#### Instructions to follow
Lines to return, exactly: from the line with "de Bioinformática, 2023/24" to the line with "Este repositório foi" in the entries below, both included.

======== Records for processing

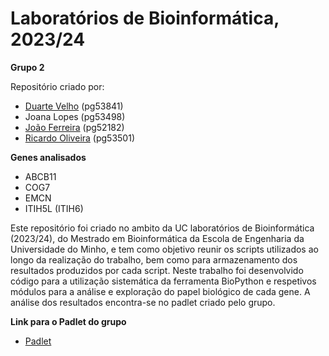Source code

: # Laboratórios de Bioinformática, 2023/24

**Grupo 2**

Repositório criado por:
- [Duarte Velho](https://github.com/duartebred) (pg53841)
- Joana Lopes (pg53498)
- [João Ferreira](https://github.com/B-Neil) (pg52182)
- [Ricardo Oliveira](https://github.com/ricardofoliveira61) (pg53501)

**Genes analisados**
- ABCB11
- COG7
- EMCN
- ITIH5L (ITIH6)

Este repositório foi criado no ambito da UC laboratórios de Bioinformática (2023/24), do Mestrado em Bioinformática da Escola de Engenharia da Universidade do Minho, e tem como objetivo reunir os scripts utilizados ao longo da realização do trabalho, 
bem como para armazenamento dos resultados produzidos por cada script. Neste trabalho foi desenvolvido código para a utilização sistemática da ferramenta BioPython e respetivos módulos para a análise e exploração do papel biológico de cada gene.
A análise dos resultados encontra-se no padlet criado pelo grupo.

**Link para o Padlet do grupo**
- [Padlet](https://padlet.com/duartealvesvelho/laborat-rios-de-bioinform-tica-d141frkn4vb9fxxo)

================
======== Records for processing

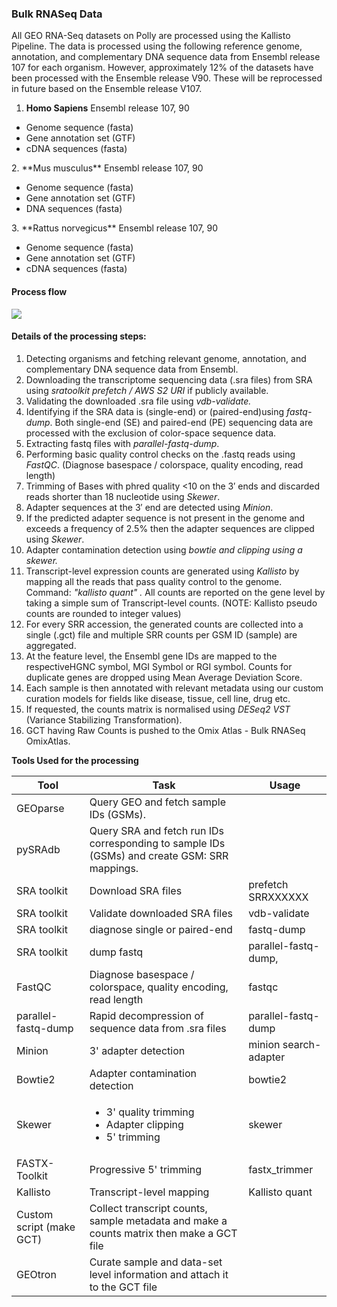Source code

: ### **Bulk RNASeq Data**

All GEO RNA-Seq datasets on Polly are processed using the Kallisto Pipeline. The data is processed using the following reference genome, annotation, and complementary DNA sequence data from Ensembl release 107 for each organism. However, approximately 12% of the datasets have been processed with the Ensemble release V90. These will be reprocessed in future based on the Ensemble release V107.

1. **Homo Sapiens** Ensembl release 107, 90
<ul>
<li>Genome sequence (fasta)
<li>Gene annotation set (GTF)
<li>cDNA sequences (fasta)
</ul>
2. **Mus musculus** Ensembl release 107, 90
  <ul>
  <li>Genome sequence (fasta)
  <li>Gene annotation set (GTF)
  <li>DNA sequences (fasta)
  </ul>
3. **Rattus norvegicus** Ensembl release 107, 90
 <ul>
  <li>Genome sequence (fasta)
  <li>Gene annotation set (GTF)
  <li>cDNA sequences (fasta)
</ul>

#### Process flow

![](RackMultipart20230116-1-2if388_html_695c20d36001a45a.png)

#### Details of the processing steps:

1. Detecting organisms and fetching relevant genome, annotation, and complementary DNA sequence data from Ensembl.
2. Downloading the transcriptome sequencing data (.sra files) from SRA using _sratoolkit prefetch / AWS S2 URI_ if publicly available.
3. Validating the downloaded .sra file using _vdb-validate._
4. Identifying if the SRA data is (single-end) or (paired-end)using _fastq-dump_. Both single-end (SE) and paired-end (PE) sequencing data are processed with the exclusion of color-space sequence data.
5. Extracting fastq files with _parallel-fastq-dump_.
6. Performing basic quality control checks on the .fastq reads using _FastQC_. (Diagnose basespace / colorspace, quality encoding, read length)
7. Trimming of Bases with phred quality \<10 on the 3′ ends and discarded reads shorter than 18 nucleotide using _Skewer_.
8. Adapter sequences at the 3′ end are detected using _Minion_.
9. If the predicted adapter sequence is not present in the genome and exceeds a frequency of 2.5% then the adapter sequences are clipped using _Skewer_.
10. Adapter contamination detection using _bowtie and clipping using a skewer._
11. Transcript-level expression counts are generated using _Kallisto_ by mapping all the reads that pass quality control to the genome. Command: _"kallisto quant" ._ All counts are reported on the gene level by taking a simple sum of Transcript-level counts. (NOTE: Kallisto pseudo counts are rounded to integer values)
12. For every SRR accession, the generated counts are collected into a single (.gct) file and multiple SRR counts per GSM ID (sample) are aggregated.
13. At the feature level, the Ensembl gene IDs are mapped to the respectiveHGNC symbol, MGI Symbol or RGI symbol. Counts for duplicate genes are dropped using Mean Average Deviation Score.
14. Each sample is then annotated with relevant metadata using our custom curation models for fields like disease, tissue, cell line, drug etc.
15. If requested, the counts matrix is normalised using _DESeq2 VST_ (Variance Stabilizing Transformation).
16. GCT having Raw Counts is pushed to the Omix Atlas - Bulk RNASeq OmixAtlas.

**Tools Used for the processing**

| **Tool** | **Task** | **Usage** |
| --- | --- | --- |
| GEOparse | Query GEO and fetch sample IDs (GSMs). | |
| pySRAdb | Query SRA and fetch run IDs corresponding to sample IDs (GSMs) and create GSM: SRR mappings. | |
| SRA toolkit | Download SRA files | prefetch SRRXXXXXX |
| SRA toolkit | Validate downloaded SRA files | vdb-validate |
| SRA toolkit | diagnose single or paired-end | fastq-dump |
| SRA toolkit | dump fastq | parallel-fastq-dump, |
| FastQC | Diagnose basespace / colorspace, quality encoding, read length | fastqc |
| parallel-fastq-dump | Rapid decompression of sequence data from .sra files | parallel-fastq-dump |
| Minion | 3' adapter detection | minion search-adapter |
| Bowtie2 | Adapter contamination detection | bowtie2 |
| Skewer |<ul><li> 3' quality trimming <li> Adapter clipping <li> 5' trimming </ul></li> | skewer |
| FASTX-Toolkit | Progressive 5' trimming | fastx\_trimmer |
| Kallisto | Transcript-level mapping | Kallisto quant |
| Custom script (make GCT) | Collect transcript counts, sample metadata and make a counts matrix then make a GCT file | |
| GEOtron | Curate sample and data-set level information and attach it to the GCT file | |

================
======== Records for processing

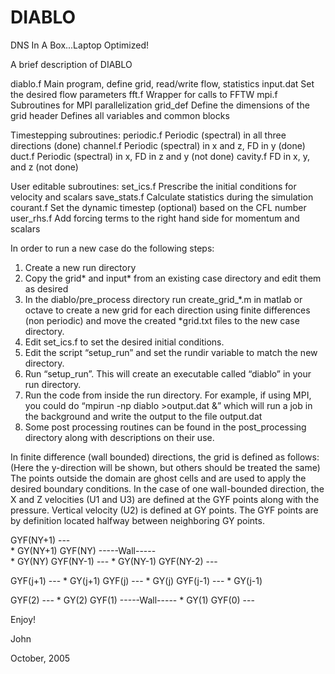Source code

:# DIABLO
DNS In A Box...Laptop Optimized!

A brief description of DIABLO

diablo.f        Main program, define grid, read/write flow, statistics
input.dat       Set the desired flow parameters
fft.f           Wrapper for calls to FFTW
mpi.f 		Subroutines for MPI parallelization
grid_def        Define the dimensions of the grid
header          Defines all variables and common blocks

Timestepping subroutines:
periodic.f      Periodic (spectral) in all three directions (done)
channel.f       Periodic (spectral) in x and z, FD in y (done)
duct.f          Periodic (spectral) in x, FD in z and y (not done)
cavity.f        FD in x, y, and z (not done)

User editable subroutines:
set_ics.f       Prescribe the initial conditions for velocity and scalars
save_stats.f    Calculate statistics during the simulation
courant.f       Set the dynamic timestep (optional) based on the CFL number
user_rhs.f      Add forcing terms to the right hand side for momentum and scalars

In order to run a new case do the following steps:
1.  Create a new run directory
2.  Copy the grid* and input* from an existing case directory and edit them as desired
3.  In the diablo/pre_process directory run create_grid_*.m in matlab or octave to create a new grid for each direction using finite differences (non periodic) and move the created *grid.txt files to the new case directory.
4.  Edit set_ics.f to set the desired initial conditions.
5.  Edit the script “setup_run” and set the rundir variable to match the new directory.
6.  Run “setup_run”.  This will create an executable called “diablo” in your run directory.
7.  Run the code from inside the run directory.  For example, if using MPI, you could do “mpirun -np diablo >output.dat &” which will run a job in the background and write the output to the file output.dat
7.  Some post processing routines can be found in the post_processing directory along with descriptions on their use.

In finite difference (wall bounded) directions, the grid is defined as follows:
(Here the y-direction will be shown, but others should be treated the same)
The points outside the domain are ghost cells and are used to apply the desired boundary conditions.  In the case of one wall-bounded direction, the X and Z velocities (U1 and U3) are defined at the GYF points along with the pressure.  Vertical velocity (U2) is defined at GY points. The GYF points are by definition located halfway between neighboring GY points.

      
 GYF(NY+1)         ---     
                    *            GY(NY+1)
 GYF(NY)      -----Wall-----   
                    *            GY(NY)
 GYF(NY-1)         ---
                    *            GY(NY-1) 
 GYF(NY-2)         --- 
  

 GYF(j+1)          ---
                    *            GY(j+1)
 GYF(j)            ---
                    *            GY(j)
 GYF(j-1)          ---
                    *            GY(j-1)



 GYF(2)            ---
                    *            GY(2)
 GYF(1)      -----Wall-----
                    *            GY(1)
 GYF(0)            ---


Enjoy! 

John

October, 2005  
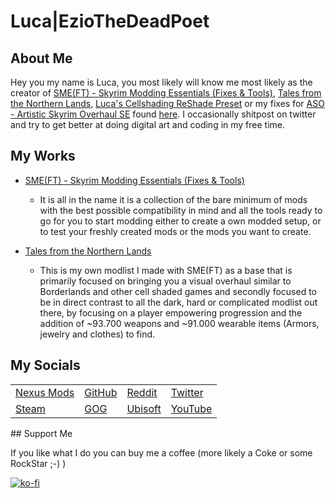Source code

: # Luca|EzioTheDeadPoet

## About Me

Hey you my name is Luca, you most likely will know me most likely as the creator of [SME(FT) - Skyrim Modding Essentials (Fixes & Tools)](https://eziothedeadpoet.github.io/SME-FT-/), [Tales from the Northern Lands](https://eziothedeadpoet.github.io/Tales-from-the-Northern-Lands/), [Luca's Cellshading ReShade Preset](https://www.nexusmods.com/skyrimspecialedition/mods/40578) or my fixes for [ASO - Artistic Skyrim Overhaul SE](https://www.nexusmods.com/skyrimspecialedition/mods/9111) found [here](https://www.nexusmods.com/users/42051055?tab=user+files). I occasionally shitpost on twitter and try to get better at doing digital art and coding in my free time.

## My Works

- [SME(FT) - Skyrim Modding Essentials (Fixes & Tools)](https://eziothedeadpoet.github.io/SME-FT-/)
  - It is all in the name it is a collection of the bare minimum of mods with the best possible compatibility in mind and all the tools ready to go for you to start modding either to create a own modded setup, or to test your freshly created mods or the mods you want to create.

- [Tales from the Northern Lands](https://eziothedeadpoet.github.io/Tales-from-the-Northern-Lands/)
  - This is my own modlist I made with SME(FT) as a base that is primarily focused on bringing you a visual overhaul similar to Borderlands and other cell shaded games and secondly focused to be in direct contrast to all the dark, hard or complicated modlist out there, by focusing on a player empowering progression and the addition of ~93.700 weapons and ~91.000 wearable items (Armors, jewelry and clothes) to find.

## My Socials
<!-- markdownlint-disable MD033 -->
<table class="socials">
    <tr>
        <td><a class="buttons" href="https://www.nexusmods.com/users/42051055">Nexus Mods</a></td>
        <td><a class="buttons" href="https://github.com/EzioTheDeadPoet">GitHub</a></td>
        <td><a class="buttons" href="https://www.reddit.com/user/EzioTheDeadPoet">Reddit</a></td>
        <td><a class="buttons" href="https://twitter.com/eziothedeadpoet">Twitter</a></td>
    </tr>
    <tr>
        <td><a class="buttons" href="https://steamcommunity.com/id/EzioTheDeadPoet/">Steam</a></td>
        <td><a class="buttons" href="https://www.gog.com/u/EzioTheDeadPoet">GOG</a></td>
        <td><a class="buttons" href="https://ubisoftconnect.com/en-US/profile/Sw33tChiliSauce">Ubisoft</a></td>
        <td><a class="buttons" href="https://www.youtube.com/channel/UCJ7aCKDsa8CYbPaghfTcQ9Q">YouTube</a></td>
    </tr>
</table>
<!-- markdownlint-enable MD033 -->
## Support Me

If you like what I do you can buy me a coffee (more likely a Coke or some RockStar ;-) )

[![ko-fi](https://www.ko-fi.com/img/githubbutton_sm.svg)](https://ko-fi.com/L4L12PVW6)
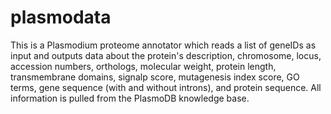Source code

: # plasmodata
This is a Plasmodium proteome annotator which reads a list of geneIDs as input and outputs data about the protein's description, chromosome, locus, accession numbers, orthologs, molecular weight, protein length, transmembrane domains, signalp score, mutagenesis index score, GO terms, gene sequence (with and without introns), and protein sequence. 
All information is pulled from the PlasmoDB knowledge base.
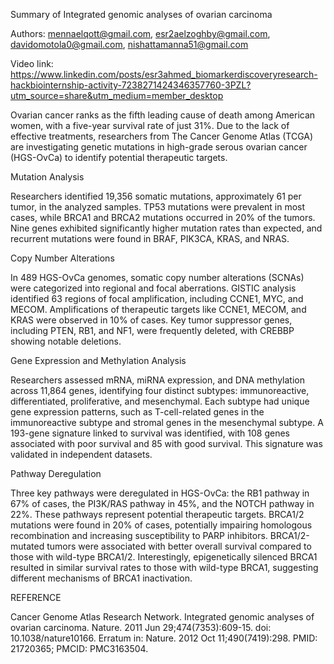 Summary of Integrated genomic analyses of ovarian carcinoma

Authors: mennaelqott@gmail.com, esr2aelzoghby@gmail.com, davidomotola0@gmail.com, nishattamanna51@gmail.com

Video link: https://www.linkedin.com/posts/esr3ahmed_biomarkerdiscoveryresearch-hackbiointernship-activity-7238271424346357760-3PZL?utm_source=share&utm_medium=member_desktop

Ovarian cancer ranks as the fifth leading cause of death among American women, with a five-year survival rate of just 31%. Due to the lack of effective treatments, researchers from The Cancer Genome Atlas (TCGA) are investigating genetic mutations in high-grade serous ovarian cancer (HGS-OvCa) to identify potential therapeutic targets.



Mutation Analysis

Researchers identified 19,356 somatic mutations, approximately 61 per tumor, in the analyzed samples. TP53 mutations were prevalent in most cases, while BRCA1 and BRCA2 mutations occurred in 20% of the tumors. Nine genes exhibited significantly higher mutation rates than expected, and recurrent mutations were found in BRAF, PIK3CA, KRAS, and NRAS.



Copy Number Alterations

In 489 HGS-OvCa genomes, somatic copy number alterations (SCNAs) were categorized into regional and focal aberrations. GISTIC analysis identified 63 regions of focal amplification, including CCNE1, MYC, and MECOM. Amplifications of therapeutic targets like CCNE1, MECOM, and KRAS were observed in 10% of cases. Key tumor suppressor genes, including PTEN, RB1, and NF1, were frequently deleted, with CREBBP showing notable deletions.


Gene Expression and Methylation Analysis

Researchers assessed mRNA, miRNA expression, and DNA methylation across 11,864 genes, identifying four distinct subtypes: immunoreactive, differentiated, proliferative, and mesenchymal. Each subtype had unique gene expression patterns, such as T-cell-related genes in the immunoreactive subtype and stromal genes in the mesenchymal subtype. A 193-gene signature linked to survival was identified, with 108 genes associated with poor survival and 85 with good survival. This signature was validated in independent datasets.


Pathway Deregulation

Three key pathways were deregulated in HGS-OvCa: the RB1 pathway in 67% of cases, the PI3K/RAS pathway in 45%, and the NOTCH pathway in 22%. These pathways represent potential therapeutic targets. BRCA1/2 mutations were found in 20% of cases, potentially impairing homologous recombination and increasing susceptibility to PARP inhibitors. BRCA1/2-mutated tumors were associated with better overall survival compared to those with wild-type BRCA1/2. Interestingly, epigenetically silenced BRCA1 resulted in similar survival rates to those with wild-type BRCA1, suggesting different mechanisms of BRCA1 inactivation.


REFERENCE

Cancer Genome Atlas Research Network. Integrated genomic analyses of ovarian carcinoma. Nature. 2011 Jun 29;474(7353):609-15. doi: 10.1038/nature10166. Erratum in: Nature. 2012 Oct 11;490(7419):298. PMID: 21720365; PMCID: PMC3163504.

================

#### Exercise response
: # Laboratórios de Bioinformática, 2023/24

**Grupo 2**

Repositório criado por:
- [Duarte Velho](https://github.com/duartebred) (pg53841)
- Joana Lopes (pg53498)
- [João Ferreira](https://github.com/B-Neil) (pg52182)
- [Ricardo Oliveira](https://github.com/ricardofoliveira61) (pg53501)

**Genes analisados**
- ABCB11
- COG7
- EMCN
- ITIH5L (ITIH6)

Este repositório foi criado no ambito da UC laboratórios de Bioinformática (2023/24), do Mestrado em Bioinformática da Escola de Engenharia da Universidade do Minho, e tem como objetivo reunir os scripts utilizados ao longo da realização do trabalho, 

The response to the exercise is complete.